Stored data:
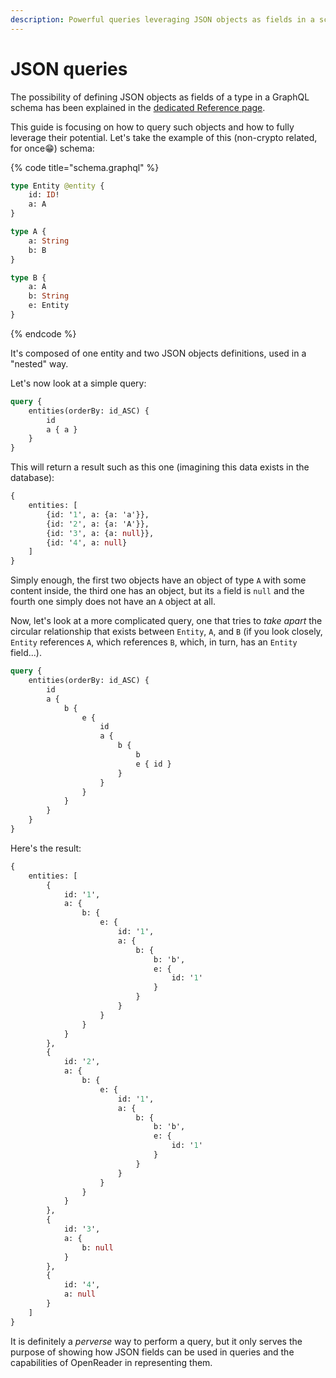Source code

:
 ```yaml
---
description: Powerful queries leveraging JSON objects as fields in a schema
---
```


# JSON queries

The possibility of defining JSON objects as fields of a type in a GraphQL schema has been explained in the [dedicated Reference page](../openreader-schema/json-fields.md).

This guide is focusing on how to query such objects and how to fully leverage their potential. Let's take the example of this (non-crypto related, for once😁) schema:

{% code title="schema.graphql" %}
```graphql
type Entity @entity {
    id: ID!
    a: A
}

type A {
    a: String
    b: B
}

type B {
    a: A
    b: String
    e: Entity
}
```
{% endcode %}

It's composed of one entity and two JSON objects definitions, used in a "nested" way.

Let's now look at a simple query:

```graphql
query {
    entities(orderBy: id_ASC) { 
        id 
        a { a } 
    }
}
```

This will return a result such as this one (imagining this data exists in the database):

```graphql
{
    entities: [
        {id: '1', a: {a: 'a'}},
        {id: '2', a: {a: 'A'}},
        {id: '3', a: {a: null}},
        {id: '4', a: null}
    ]
}
```

Simply enough, the first two objects have an object of type `A` with some content inside, the third one has an object, but its `a` field is `null` and the fourth one simply does not have an `A` object at all.

Now, let's look at a more complicated query, one that tries to _take apart_ the circular relationship that exists between `Entity`, `A`, and `B` (if you look closely, `Entity`  references `A`, which references `B`, which, in turn, has an `Entity` field...).

```graphql
query {
    entities(orderBy: id_ASC) { 
        id 
        a { 
            b {
                e {
                    id
                    a {
                        b {
                            b
                            e { id }
                        }
                    }
                }
            }
        } 
    }
}
```

Here's the result:

```graphql
{
    entities: [
        {
            id: '1', 
            a: {
                b: {
                    e: {
                        id: '1', 
                        a: {
                            b: {
                                b: 'b', 
                                e: {
                                    id: '1'
                                }
                            }
                        }
                    }
                }
            }
        },
        {
            id: '2', 
            a: {
                b: {
                    e: {
                        id: '1', 
                        a: {
                            b: {
                                b: 'b', 
                                e: {
                                    id: '1'
                                }
                            }
                        }
                    }
                }
            }
        },
        {
            id: '3', 
            a: {
                b: null
            }
        },
        {
            id: '4', 
            a: null
        }
    ]
}
```

It is definitely a _perverse_ way to perform a query, but it only serves the purpose of showing how JSON fields can be used in queries and the capabilities of OpenReader in representing them.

EXERCISE AIM: For every line above that holds the word "This", report the whole line.

SOLUTION BELOW:
This guide is focusing on how to query such objects and how to fully leverage their potential. Let's take the example of this (non-crypto related, for once😁) schema:
This will return a result such as this one (imagining this data exists in the database):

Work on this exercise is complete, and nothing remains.